Mr. Catton said it was important that front line nurses be made aware of the new WHO guidelines, which cover their rights and responsibilities, and give advice on how to stay safe whilst dealing with the virus. He asked ICN’s nursing associations to give their feedback on the guidelines. He also urged nurses to inform the public about other WHO guidance which gives advice on when to use face masks and other preventative measures.

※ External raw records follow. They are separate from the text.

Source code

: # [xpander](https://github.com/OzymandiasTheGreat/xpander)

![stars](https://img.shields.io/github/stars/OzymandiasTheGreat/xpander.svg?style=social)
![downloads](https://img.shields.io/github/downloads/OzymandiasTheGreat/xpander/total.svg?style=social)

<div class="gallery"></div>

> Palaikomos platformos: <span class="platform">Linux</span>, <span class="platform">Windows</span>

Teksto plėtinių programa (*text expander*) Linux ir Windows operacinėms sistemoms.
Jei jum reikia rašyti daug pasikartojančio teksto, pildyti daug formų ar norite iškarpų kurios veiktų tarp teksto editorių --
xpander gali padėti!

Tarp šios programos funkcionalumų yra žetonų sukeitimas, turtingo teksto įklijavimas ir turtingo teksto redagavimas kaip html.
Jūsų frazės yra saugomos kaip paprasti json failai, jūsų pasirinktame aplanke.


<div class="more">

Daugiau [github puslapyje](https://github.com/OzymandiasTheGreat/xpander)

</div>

Latest information from WHO shows that more than 70,000 people are confirmed to have the virus, with around 12,000 severe cases and nearly 2,000 deaths.
Mr. Catton said:
“This is a serious and ongoing situation and we know that the Chinese government is pouring massive resources into treating people who have the virus and into measures aimed at containing it.
‘Working with these patients takes an immense physical and emotional toll on nurses, and sadly, as has happened before, nurses working in the frontline with patients who have the virus are at risk of contracting it themselves.
‘I am sure I speak on behalf the whole global nursing family when I say how proud I am of the courageous nurses who are delivering essential care to these patients in very difficult conditions. Latest figures suggest that around 3,000 healthcare staff have been infected and many of them will be nurses. We urgently need to have a breakdown of the staff groups that are affected to further identify the modes of transmission and improve the safety of nurses and other health professionals.
‘It is imperative that proper personal protective equipment is available to all staff who need it, but we have heard from our colleagues in China that this is not always the case. We need details about the availability of such equipment in China. Wherever they are, nurses have the right to be protected in the workplace and we urge all governments to ensure that sufficient and appropriate PPE is available whenever it is needed.”
ICN is constantly liaising with the Chinese Nursing Association (CNA) and we are aware that several of our member National Nursing Associations have sent messages of support and donations to their friends and colleagues in China. ICN is managing and coordinating these efforts with the CNA to ensure they are processed quickly and effectively.
Mr Catton concluded:
"It is gratifying but not surprising to see this show of solidarity among nurses. We must all be vigilant and make sure that this deadly infection is contained wherever it emerges. This is especially true in places where healthcare systems are in a poor underfunded state. Global events such as this highlight the importance of a world-wide approach to problems, and the need to strengthen all healthcare systems so that this and future similar events can be dealt with efficiently and with the minimum loss of life."